Alert Prioritisation & Avoiding Operational Overload
One of the big risks with smart metering is that it creates more visibility than teams can realistically respond to.
We aim to examine how utilities and retailers prioritise alerts by volume, duration, location, customer type, likely leakage value, water-stress relevance, operational risk, and probability of customer action.
Customer Engagement & Behavioural Response
This session will look at what actually makes business customers respond to water-use insight.
Attendees will explore which sectors engage most effectively, what messaging changes behaviour, how dashboards are used, what makes customers ignore alerts, and how engagement can be sustained beyond the first leak notification or usage report.
This is where the smart metering conversation becomes a customer behaviour conversation.
Complex Sites & Difficult Commercial Properties
The event will also return to one of the strongest practical topics from last year: complex sites and difficult commercial properties.
This year, the focus moves further into solutions for operationalising smart meter data across sites such as:
- Hospitals
- Campuses
- Manufacturing sites
- Mixed-use properties
- Shopping centres
- Older commercial buildings
- Public estates
- Industrial facilities
These sites are difficult because usage patterns are not always obvious. Some operate 24/7. Some have shared supplies. Some have tenants. Some have process water. Some lack sub-metering.
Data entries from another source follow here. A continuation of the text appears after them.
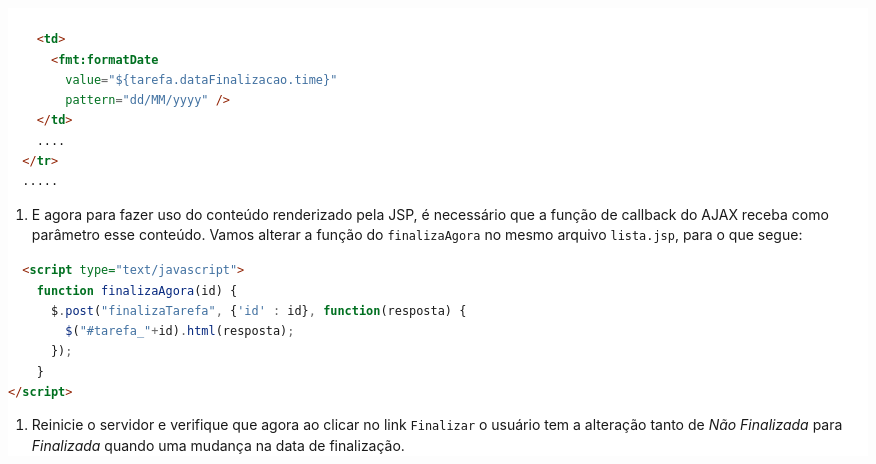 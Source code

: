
``` html

    <td>
      <fmt:formatDate
        value="${tarefa.dataFinalizacao.time}"
        pattern="dd/MM/yyyy" />
    </td>
    ....
  </tr>
  .....
```
1. E agora para fazer uso do conteúdo renderizado pela JSP, é necessário
  que a função de callback do AJAX receba como parâmetro esse conteúdo.
  Vamos alterar a função do `finalizaAgora` no mesmo arquivo `lista.jsp`,
  para o que segue:

``` html
  <script type="text/javascript">
    function finalizaAgora(id) {
      $.post("finalizaTarefa", {'id' : id}, function(resposta) {
        $("#tarefa_"+id).html(resposta);
      });
    }
</script>
```
1. Reinicie o servidor e verifique que agora ao clicar no link `Finalizar` o usuário
  tem a alteração tanto de _Não Finalizada_ para _Finalizada_ quando uma mudança
  na data de finalização.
Some cannot isolate or repair quickly without operational disruption.
This session will explore how to interpret smart meter data properly in those environments — and how to turn it into realistic action.
Measuring Savings, ROI & Proof Of Impact
How do NHH smart metering programmes demonstrate measurable value?
This session will examine how savings are calculated, how baselines are set, how leakage reductions are verified, how customer action is tracked, how ROI is communicated, and how investment cases are strengthened.
Day Two closes around a practical benchmarking roundtables, helping attendees compare where they are on the journey from meter installation to measurable demand reduction.
The aim is for attendees to leave with a clearer view of:
- What is working
- Where delivery is stuck
- Which workflows need improvement
- Which customer segments are responding
- Where savings can be verified
- And how smart metering can become a repeatable demand-reduction tool rather than just a data programme
Together, the two days create a practical bridge between strategic resilience planning and measurable market action.